喜多日菜子のメモリアルコミュを振り返る
この記事は 喜多日菜子 Advent Calendar 2019 の 14 日目だ。内容は予告から変更した。
まえがき
この記事では、これまでに描かれてきた喜多日菜子というアイドルを、デレステのメモリアルコミュを通して振り返る。
喜多日菜子というアイドルについて、モバマスとデレステでの解離が大きいという声があるが、それはある種仕方のないことだと言える。デレステでの各アイドルは、様々に散らされた特徴やエピソードをあつめ、そのアイドルを再構成するような試みが行われており、その最たるところがメモリアルコミュにある。
メモリアルコミュなしにデレステにおけるそのアイドルを十全に受け取ることは難しい。実際にここで確認するのは、喜多日菜子というアイドルがメモリアルコミュのなかでどのように整理されたかだ。
この記事を通して、これまでに触れてきた喜多日菜子の各カードのコミュや、イベント内での活躍に、あなたの関心が繋がることを祈っている。
メモリアルコミュでの描かれ方
デレステのメモリアルコミュは、シンデレラガールズというタイトルにおいて、一番簡単にそのアイドルのことをまとまった形で知れるコミュだ*1。メモリアルコミュの各話で語られる内容は、大枠として次のようにまとめられる:
- プロデューサーとアイドルの出会い
- 初めてのレッスン
- 宣材写真撮影
- お仕事の一幕
- プロデューサーとアイドルのこれから
プロデューサーとアイドルという関係になってからの軌跡をたどりながら、そのアイドルの性質・変化を一続きに描く、重要な資料だ。
2019 年末現在、喜多日菜子にはメモリアルコミュ 4 までが公開されている。
メモリアルコミュ 1
喜多日菜子は街中でスカウトされてアイドルの道を踏み出すことを決めた。コミュの中でほぼプロデューサーは押し負けている。日菜子の話ぶりは、まだ妄想が暴走気味で正確な読み取りが難しいが、この内容をよく補完しているRの特訓エピソードと合わせて次のように流れをまとめる。

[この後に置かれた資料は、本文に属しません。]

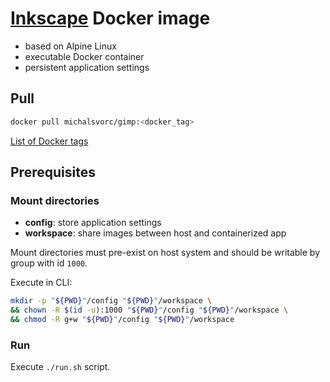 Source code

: # [Inkscape](https://inkscape.org/) Docker image
- based on Alpine Linux
- executable Docker container
- persistent application settings

## Pull
```bash
docker pull michalsvorc/gimp:<docker_tag>
```
[List of Docker tags](https://hub.docker.com/repository/docker/michalsvorc/inkscape/tags)

## Prerequisites

### Mount directories
- **config**: store application settings
- **workspace**: share images between host and containerized app

Mount directories must pre-exist on host system and should be writable by group with id `1000`.

Execute in CLI:
```bash
mkdir -p "${PWD}"/config "${PWD}"/workspace \
&& chown -R $(id -u):1000 "${PWD}"/config "${PWD}"/workspace \
&& chmod -R g+w "${PWD}"/config "${PWD}"/workspace
```

### Run 
Execute `./run.sh` script.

- 日菜子は王子様に迎えにきてもらいたいと思ってきた
- 王子様が迎えにきてくれるのはお姫様だから、お姫様になりたいと思ってきた
- アイドルとして有名になれば、王子様にも見つけてもらえるはず
- アイドルは本物のお姫様ではないけど、お姫様みたいなアイドルにはなれるはず
日菜子がスカウトに即答できたのは、自分の夢と向き合い続けてきたからだ。王子様に迎えにきてもらいたい、王子様が迎えにきてくれるようなお姫様になりたいと願ってきた。でも本物のお姫様にはなれないとわかっていた。ではお姫様みたいになるにはどうなったらいいだろう、と考えてきたのかもしれない。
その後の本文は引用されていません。